(Stored data entries)
|---|

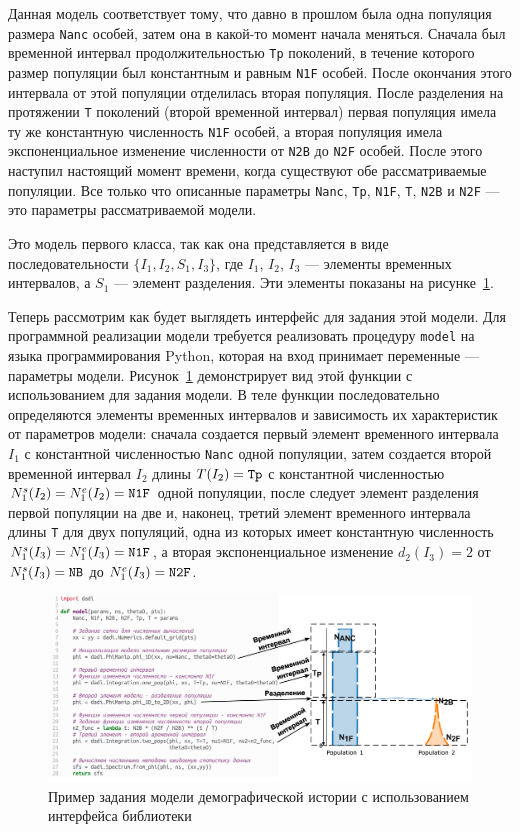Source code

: \documentclass[a4paper,14pt,oneside,openany,article]{memoir}
\begin{document}
Данная модель соответствует тому, что давно в прошлом была одна популяция размера \texttt{Nanc} особей, затем она в какой-то момент начала меняться.
Сначала был временной интервал продолжительностью \texttt{Tp} поколений, в течение которого размер популяции был константным и равным \texttt{N1F} особей.
После окончания этого интервала от этой популяции отделилась вторая популяция.
После разделения на протяжении \texttt{T} поколений (второй временной интервал) первая популяция имела ту же константную численность \texttt{N1F} особей, а вторая популяция имела экспоненциальное изменение численности от \texttt{N2B} до \texttt{N2F} особей.
После этого наступил настоящий момент времени, когда существуют обе рассматриваемые популяции.
Все только что описанные параметры \texttt{Nanc}, \texttt{Tp}, \texttt{N1F}, \texttt{T}, \texttt{N2B} и \texttt{N2F} --- это параметры рассматриваемой модели.

Это модель первого класса, так как она представляется в виде последовательности $\{I_1, I_2, S_1, I_3\}$, где $I_1$, $I_2$, $I_3$ --- элементы временных интервалов, а $S_1$ --- элемент разделения.
Эти элементы показаны на рисунке~\ref{fig:dadi:model_spec}.

Теперь рассмотрим как будет выглядеть интерфейс \dadi для задания этой модели.
Для программной реализации модели требуется реализовать процедуру \texttt{model} на языка программирования Python, которая на вход принимает переменные --- параметры модели.
Рисунок~\ref{fig:dadi:model_spec} демонстрирует вид этой функции с использованием \dadi для задания модели.
В теле функции последовательно определяются элементы временных интервалов и зависимость их характеристик от параметров модели: сначала создается первый элемент временного интервала $I_1$ с константной численностью \texttt{Nanc} одной популяции, затем создается второй временной интервал $I_2$ длины $T(I_2) = \text{\texttt{Tp}}$ с константной численностью $N_1^s(I_2) = N_1^e(I_2) = \text{\texttt{N1F}}$ одной популяции, после следует элемент разделения первой популяции на две и, наконец, третий элемент временного интервала длины \texttt{T} для двух популяций, одна из которых имеет константную численность $N_1^s(I_3) = N_1^e(I_3) = \text{\texttt{N1F}}$, а вторая экспоненциальное изменение $d_2(I_3) = 2$ от $N_1^s(I_3) = \text{\texttt{NB}}$ до $N_1^e(I_3) = \text{\texttt{N2F}}$.
\begin{figure}[h]
    \centering
    \includegraphics[width=\linewidth]{images_2/dadi_model.pdf}
    \caption{Пример задания модели демографической истории с использованием интерфейса библиотеки~\dadi}
    \label{fig:dadi:model_spec}
\end{figure}
\end{document}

|---|

- _TASK OBJECTIVE_: Show all lines above holding the word "модель".

- _ANSWER SECTION_:
Данная модель соответствует тому, что давно в прошлом была одна популяция размера \texttt{Nanc} особей, затем она в какой-то момент начала меняться.
Это модель первого класса, так как она представляется в виде последовательности $\{I_1, I_2, S_1, I_3\}$, где $I_1$, $I_2$, $I_3$ --- элементы временных интервалов, а $S_1$ --- элемент разделения.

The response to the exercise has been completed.